Transfering 256 bytes over Tube

Discuss all aspects of programming here. From 8-bit through to modern architectures.
User avatar
kieranhj
Posts: 529
Joined: Sat Sep 19, 2015 10:11 pm
Location: Farnham, Surrey, UK

Transfering 256 bytes over Tube

Postby kieranhj » Sun Jan 15, 2017 4:18 pm

Hey all,

Given all the RasPi copros that seemed to arrive as Christmas presents, I thought I'd spend some time messing about with 6502 second processor code to see what might be possible. Thanks to Tom Seddon for his great write up of how the Tube works and JGH for his meticulous documentation.

After investigating the usual methods of data transfer (hooking into oswrch mostly) this was too slow for my particular application, so I moved on to using the fast 256 byte Tube transfer protocol. However, I've come to an impasse and cannot get it to work. Can anyone help me figure out what I'm doing wrong please?

Code: Select all

.host_param_block
{
    EQUW parasite_draw_buffer
    EQUW 0
}

.host_read256
{
    IF _DEBUG_RASTERS
    LDX #&00 + PAL_green
    STX &FE21
    ENDIF

    \\ Claim Tube
    .claim
    LDA #&C0 + &10
    JSR &406
    BCC claim

    \\ 256 byte read
    {
        LDA #LO(parasite_draw_buffer)
        STA host_param_block+0
        LDA #HI(parasite_draw_buffer)
        STA host_param_block+1

        LDX #LO(host_param_block)
        LDY #HI(host_param_block)
        LDA #&6
        JSR &406

        \\ Initial delay
        LDX #6
        .initial_delay
        DEX
        BNE initial_delay

        LDY #0

        LDX #0
        .loop
        LDA &FEE5           ; 4c
        STA &71             ; 3c
        NOP                 ; 2c
        NOP                 ; 2c
        NOP                 ; 2c
        NOP                 ; 2c
        NOP                 ; 2c
        INX                 ; 2c
        BNE loop            ; 3c
    }

    \\ Release Tube
    .release
    LDA #&80 + &10
    JSR &406         ;    <---- BLOCKED HERE


    IF _DEBUG_RASTERS
    LDX #&00 + PAL_black
    STX &FE21
    ENDIF

    RTS
}

For now this code is just throwing the data transferred into a sink (&71) for test purposes but it is supposed to be an array of addresses and byte masks for a particle system. However I am getting a hang during the release Tube call, specifically the Tube code is spinning waiting for R4 to be free whilst attempting to send the Tube ID over to the parasite:

Code: Select all

\ Release Tube
\ ------------
ORA #&40              :\ Ensure release ID same as claim ID
CMP &15:BNE L0434     :\ Not same as the claim ID, exit
.L0414
PHP:SEI               :\ Disable IRQs
LDA #05:JSR L069E     :\ Send &05 via R4 to CoPro
JSR L069C             :\ Send Tube ID to notify a Tube release

...

\ Send Tube ID via R4
\ ===================
.L069C
LDA &15               :\ Get Tube ID
:
\ Send byte in A via R4
\ =====================
.L069E
BIT TUBES4:BVC L069E  :\ Loop until R4 free   <---- BLOCKED HERE
STA TUBER4:RTS        :\ Send byte

Any Tube experts have any thoughts? It doesn't matter if I call the read function in an osbyte callback or the vsync event handler on the host, I still get the same result. This is in B-Em BTW, I haven't been able to test on real hardware yet (my Master Turbo or PiZero copro). It doesn't hang on BeebEm but the debugger isn't much help (unresponsive) so I can't tell what's going on.

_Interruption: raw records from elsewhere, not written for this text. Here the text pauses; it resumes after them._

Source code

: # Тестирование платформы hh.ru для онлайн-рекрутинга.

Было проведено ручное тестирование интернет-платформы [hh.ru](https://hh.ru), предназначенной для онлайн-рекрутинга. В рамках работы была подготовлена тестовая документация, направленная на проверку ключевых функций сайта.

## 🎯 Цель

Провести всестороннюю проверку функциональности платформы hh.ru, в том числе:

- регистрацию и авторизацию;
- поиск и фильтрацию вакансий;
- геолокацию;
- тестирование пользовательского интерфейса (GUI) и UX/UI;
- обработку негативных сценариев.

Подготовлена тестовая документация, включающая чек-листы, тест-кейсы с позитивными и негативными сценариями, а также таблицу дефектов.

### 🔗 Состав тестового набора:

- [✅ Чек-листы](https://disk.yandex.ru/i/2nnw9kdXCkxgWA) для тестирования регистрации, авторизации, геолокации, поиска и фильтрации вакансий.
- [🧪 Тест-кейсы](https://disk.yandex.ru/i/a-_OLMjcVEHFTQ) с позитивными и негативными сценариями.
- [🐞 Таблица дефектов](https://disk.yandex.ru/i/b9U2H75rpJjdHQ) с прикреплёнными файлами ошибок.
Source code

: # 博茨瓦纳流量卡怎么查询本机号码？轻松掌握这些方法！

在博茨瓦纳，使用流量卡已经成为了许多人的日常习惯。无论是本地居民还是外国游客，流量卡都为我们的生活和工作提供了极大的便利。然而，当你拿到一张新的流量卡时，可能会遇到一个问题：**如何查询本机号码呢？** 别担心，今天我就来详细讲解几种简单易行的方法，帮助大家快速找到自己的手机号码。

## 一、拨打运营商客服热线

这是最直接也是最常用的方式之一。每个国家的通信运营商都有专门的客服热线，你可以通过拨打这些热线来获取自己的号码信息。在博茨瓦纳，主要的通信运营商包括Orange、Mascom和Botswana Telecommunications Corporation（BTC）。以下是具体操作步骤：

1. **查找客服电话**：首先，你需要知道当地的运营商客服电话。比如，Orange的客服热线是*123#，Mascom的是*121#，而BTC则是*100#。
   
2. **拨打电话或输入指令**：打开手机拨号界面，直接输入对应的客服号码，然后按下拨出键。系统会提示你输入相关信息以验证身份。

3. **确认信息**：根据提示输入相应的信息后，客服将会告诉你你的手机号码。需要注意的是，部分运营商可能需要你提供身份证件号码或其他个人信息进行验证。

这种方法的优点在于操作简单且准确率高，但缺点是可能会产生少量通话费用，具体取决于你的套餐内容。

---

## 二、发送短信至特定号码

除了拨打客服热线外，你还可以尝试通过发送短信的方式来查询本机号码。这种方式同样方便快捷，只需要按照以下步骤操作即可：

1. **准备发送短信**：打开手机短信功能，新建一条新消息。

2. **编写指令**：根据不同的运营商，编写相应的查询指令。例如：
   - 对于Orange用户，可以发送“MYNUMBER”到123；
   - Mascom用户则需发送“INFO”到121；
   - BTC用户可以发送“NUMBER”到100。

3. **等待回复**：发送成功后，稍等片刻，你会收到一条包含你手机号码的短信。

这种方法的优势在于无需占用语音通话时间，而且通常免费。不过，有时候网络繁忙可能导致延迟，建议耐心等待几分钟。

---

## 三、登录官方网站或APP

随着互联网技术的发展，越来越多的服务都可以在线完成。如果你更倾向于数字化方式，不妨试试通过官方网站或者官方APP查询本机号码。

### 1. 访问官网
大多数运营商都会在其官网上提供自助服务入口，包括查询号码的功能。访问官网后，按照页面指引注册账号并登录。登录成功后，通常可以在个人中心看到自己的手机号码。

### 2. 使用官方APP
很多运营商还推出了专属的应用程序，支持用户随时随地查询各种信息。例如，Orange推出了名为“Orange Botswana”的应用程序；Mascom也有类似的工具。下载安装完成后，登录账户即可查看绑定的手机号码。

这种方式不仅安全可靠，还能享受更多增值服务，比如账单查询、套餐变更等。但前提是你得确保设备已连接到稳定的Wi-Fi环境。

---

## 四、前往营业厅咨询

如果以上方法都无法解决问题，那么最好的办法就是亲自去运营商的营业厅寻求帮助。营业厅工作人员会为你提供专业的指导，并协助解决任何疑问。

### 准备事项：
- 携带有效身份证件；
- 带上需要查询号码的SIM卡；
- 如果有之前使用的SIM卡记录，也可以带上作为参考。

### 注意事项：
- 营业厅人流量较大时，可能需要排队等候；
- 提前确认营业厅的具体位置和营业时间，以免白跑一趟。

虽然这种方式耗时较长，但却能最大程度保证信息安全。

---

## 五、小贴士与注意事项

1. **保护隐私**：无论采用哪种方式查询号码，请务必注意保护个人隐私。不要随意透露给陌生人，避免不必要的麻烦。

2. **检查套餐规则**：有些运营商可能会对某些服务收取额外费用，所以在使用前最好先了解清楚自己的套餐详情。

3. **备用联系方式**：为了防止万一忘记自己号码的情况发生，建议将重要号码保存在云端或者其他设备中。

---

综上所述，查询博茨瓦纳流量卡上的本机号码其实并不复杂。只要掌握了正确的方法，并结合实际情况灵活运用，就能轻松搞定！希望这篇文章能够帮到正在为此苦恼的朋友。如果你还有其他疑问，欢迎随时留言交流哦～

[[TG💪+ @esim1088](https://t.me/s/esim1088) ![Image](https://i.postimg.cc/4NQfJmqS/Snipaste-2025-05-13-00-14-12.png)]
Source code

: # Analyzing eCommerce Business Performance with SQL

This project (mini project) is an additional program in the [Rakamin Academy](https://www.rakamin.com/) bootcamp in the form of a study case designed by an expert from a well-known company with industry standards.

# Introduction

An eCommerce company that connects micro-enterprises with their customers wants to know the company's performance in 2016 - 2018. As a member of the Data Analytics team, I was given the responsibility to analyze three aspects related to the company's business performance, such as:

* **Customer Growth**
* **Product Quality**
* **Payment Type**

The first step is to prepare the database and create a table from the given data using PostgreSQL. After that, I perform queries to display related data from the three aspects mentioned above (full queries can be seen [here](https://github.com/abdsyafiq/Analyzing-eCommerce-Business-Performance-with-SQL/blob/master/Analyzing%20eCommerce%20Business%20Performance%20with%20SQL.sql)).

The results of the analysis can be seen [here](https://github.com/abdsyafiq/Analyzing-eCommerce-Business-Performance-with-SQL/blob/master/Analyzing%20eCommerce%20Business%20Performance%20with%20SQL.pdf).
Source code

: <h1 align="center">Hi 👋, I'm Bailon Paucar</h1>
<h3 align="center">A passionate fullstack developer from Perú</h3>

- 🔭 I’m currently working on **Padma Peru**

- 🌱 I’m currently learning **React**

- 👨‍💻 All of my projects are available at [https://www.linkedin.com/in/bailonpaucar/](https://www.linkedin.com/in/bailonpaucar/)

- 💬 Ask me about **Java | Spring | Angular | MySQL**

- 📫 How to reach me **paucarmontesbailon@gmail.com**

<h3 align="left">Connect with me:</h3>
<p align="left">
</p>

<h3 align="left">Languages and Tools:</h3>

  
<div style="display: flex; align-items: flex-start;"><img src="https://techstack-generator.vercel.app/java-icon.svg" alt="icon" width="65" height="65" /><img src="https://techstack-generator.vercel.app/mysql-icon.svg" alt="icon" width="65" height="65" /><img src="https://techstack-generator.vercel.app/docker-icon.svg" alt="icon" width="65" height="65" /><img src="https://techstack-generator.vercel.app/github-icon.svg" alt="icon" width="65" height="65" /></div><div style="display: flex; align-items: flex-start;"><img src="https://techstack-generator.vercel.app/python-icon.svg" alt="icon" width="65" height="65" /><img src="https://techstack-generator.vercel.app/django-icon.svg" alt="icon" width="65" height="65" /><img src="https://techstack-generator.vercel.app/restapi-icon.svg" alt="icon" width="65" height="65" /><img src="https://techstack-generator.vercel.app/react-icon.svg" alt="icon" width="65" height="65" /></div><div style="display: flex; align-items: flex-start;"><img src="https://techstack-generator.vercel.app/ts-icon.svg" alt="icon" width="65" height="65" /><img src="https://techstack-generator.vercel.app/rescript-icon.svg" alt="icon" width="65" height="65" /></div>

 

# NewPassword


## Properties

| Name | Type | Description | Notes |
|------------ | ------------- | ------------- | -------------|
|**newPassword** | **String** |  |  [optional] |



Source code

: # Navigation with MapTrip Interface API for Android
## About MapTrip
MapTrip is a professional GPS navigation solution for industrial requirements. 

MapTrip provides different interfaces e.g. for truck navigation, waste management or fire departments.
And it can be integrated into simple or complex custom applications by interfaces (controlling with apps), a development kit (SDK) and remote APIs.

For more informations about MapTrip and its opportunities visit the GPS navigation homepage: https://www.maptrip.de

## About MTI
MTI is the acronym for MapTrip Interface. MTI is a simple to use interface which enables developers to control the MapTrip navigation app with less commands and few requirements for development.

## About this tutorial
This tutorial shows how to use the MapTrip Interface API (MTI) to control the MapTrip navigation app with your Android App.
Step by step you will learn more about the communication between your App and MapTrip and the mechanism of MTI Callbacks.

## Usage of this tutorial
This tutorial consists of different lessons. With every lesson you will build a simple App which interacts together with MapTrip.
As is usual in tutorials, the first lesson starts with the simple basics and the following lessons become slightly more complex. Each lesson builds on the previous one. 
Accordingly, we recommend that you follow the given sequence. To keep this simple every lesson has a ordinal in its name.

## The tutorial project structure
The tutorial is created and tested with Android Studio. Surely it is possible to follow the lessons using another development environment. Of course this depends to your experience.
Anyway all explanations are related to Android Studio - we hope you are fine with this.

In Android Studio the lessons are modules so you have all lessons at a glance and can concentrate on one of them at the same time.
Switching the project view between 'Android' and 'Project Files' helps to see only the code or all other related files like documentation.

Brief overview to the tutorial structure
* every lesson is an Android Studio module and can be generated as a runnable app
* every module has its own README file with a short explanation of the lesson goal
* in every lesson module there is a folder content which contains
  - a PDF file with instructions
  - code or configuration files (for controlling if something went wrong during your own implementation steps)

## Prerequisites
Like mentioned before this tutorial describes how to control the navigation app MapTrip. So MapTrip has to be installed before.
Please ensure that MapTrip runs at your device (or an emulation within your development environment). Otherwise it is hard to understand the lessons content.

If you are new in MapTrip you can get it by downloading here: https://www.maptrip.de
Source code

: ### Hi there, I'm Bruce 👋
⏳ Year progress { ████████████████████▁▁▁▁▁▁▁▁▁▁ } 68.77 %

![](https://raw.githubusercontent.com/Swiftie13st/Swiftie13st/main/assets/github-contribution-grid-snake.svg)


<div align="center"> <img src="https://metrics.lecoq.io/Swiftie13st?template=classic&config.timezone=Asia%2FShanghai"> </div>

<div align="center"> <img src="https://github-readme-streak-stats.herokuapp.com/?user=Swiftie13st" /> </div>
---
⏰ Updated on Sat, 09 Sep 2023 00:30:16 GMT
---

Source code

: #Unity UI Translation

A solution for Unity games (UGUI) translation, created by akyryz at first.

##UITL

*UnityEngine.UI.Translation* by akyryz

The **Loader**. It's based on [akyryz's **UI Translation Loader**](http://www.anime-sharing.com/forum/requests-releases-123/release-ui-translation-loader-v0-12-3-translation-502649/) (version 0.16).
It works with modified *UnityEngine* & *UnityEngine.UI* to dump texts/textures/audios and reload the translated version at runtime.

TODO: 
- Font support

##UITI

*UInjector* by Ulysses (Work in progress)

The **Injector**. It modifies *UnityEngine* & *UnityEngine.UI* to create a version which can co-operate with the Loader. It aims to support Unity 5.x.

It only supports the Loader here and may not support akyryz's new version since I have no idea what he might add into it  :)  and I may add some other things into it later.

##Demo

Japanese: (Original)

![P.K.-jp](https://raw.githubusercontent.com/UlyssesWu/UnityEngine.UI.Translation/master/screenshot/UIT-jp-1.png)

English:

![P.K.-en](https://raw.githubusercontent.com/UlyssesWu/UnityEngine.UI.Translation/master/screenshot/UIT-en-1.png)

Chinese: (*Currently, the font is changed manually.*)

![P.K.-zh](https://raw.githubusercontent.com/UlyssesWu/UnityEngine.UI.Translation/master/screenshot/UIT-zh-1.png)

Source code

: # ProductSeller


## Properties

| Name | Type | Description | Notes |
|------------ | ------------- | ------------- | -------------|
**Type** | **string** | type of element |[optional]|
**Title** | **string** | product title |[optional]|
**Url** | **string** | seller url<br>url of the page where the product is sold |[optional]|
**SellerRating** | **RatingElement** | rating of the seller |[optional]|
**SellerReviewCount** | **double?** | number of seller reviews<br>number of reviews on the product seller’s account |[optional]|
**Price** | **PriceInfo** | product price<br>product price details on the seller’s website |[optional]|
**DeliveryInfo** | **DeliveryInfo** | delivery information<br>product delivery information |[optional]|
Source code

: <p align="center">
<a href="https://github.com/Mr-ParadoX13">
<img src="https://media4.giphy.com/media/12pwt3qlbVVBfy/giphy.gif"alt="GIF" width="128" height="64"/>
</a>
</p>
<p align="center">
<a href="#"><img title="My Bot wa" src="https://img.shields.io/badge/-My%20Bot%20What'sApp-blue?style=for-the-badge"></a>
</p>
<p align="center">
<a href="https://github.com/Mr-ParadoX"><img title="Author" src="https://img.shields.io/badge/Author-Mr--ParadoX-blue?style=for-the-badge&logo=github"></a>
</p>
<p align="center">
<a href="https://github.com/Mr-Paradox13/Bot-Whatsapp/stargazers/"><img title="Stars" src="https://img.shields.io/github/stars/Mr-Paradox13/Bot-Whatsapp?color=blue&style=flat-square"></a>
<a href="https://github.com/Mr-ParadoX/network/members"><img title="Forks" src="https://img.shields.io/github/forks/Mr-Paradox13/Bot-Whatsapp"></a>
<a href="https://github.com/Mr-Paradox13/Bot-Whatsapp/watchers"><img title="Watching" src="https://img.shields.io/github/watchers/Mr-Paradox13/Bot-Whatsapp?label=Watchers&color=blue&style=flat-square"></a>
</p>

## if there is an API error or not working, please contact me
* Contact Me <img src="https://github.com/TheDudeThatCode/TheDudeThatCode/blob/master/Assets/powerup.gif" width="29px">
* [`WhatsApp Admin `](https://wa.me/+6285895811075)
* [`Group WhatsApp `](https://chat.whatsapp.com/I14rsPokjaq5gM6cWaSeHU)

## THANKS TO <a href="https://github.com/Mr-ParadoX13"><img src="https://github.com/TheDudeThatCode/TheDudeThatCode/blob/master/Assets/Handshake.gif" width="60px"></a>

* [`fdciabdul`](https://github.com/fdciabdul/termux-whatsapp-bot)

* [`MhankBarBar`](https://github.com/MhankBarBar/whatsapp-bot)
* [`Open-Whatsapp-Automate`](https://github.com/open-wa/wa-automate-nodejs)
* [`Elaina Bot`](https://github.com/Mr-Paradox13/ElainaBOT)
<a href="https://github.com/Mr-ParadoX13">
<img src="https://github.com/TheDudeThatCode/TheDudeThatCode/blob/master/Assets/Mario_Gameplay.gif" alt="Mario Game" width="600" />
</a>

I have a whole separate thread to start on why there aren't (m)any 2nd processor apps or games - it's certainly not designed for parallelism, it's designed to allow a different processor to utilise the I/O of the host Beeb, without wanting to state the obvious..!
Bitshifters Collective | Retro Code & Demos for BBC Micro & Acorn computers | https://bitshifters.github.io/

User avatar
jgharston
Posts: 2762
Joined: Thu Sep 24, 2009 11:22 am
Location: Whitby/Sheffield

Re: Transfering 256 bytes over Tube

Postby jgharston » Sun Jan 15, 2017 5:21 pm

Looks right, I'll have a look in more detail after my tea.

Code: Select all

$ bbcbasic
PDP11 BBC BASIC IV Version 0.25
(C) Copyright J.G.Harston 1989,2005-2015
>_

User avatar
jgharston
Posts: 2762
Joined: Thu Sep 24, 2009 11:22 am
Location: Whitby/Sheffield

Re: Transfering 256 bytes over Tube

Postby jgharston » Sun Jan 15, 2017 6:37 pm

It looks like you're pushing the timing requirements slightly over the edge. You've got:

Code: Select all

  \\ Initial delay
   LDX #6
  .initial_delay
   DEX               \\ 6*(2+3)+2-1cy = 31cy = 15us
   BNE initial_delay
   LDY #0            \\ 16us
   LDX #0            \\ 17us

The initial delay needs to be 19us, increasing X to 7 gives 7*(2+3)+2-1cy = 36cy = 18us, then another 2us giving 20us. Increasing X to 8 gives 8*(2+3)+2-1cy = 41cy = 20us and can continue straight to the first access without any intervening instructions.

Code: Select all

  .loop
   LDA &FEE5           ; 4c
   STA &71             ; 3c
   NOP                 ; 2c
   NOP                 ; 2c
   NOP                 ; 2c
   NOP                 ; 2c
   NOP                 ; 2c
   INX                 ; 2c
   BNE loop            ; 3c = 22cy = 11us (but actually 9.5us-ish)

The inter-byte delay needs to be 10us. However, you've been caught out by counting the time of the LDA &FEE5 in the loop, the delay is between accesses, so excluding the access itself. So, you can't count all 4 cycles of the LDA &FEE5. The safest is to count it as zero, that gives you 18cycles = 9us, but it is safe to count it as one, giving 19cycles = 9.5us. That's very marginal, and is inadvertantly caused by you using a dummy fast STA &71 instead of doing something with the data. Doing something useful such as STA (dest),Y takes 5 cycles which gets the loop to a safe 20cycles=10us not counting the LDA &FEE5 itself.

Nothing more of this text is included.